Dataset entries

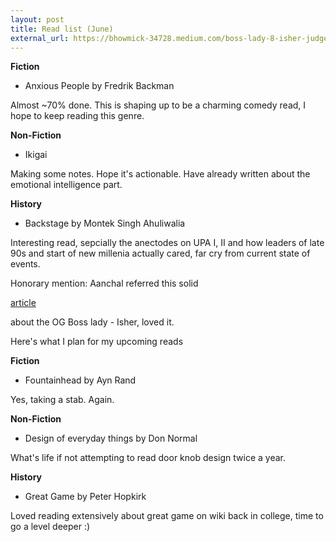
 ```yaml
---
layout: post
title: Read list (June)
external_url: https://bhowmick-34728.medium.com/boss-lady-8-isher-judge-ahluwalia-98cbdb2ea75a
---
```


<strong> Fiction </strong>
- Anxious People by Fredrik Backman

Almost ~70% done. This is shaping up to be a charming comedy read, I hope to keep reading this genre. 

<strong> Non-Fiction </strong>
- Ikigai  

Making some notes. Hope it's actionable. Have already written about the emotional intelligence part.

<strong> History </strong>
- Backstage by Montek Singh Ahuliwalia

Interesting read, sepcially the anectodes on UPA I, II and how leaders of late 90s and start of new millenia actually cared, far cry from current state of events.

Honorary mention: Aanchal referred this solid <p><a href="https://bhowmick-34728.medium.com/boss-lady-8-isher-judge-ahluwalia-98cbdb2ea75a">article</a></p> about the OG Boss lady - Isher, loved it.


Here's what I plan for my upcoming reads

<strong> Fiction </strong>
- Fountainhead by Ayn Rand

Yes, taking a stab. Again.

<strong> Non-Fiction </strong>
- Design of everyday things by Don Normal

What's life if not attempting to read door knob design twice a year.

<strong> History </strong>
- Great Game by Peter Hopkirk

Loved reading extensively about great game on wiki back in college, time to go a level deeper :)
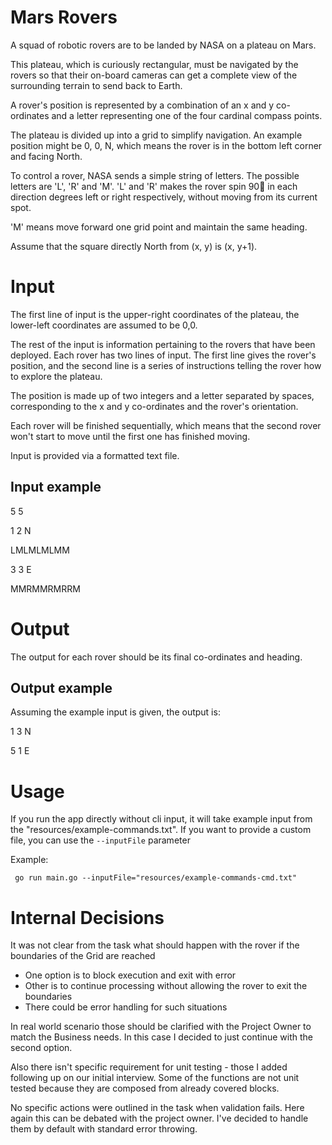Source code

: # Mars Rovers
A squad of robotic rovers are to be landed by NASA on a plateau on Mars.

This plateau, which is curiously rectangular, must be navigated by the rovers so that their on-board cameras can get a complete view of the surrounding terrain to send back to Earth.

A rover's position is represented by a combination of an x and y co-ordinates and a letter representing one of the four cardinal compass points.

The plateau is divided up into a grid to simplify navigation. An example position might be 0, 0, N, which means the rover is in the bottom left corner and facing North.

To control a rover, NASA sends a simple string of letters. The possible letters are 'L', 'R' and 'M'. 'L' and 'R' makes the rover spin 90 in each direction degrees left or right respectively, without moving from its current spot.

'M' means move forward one grid point and maintain the same heading.

Assume that the square directly North from (x, y) is (x, y+1).

# Input

The first line of input is the upper-right coordinates of the plateau, the lower-left coordinates are assumed to be 0,0.

The rest of the input is information pertaining to the rovers that have been deployed. Each rover has two lines of input. The first line gives the rover's position, and the second line is a series of instructions telling the rover how to explore the plateau.

The position is made up of two integers and a letter separated by spaces, corresponding to the x and y co-ordinates and the rover's orientation.

Each rover will be finished sequentially, which means that the second rover won't start to move until the first one has finished moving.

Input is provided via a formatted text file.

## Input example

5 5

1 2 N

LMLMLMLMM

3 3 E

MMRMMRMRRM

# Output

The output for each rover should be its final co-ordinates and heading.

## Output example

Assuming the example input is given, the output is:

1 3 N

5 1 E


# Usage

If you run the app directly without cli input, it will take example input from the "resources/example-commands.txt".
If you want to provide a custom file, you can use the ```--inputFile```  parameter

Example:

``` go run main.go --inputFile="resources/example-commands-cmd.txt"```

# Internal Decisions
It was not clear from the task what should happen with the rover if the boundaries of the Grid are reached
* One option is to block execution and exit with error
* Other is to continue processing without allowing the rover to exit the boundaries
* There could be error handling for such situations

In real world scenario those should be clarified with the Project Owner to match the Business needs. In this case I decided to just continue with the second option.

Also there isn't specific requirement for unit testing - those I added following up on our initial interview. Some of the functions are not unit tested because they are composed from already covered blocks.

No specific actions were outlined in the task when validation fails. Here again this can be debated with the project owner. I've decided to handle them by default with standard error throwing.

### What is being asked
Please give again the entries word for word, starting at the first line and ending with the line that contains "Source code"; include both of those lines but none of the pictures.

### Response
 ```yaml
---
layout: post
title: Read list (June)
external_url: https://bhowmick-34728.medium.com/boss-lady-8-isher-judge-ahluwalia-98cbdb2ea75a
---
```


<strong> Fiction </strong>
- Anxious People by Fredrik Backman

Almost ~70% done. This is shaping up to be a charming comedy read, I hope to keep reading this genre. 

<strong> Non-Fiction </strong>
- Ikigai  

Making some notes. Hope it's actionable. Have already written about the emotional intelligence part.

<strong> History </strong>
- Backstage by Montek Singh Ahuliwalia

Interesting read, sepcially the anectodes on UPA I, II and how leaders of late 90s and start of new millenia actually cared, far cry from current state of events.

Honorary mention: Aanchal referred this solid <p><a href="https://bhowmick-34728.medium.com/boss-lady-8-isher-judge-ahluwalia-98cbdb2ea75a">article</a></p> about the OG Boss lady - Isher, loved it.


Here's what I plan for my upcoming reads

<strong> Fiction </strong>
- Fountainhead by Ayn Rand

Yes, taking a stab. Again.

<strong> Non-Fiction </strong>
- Design of everyday things by Don Normal

What's life if not attempting to read door knob design twice a year.

<strong> History </strong>
- Great Game by Peter Hopkirk

Loved reading extensively about great game on wiki back in college, time to go a level deeper :)
Source code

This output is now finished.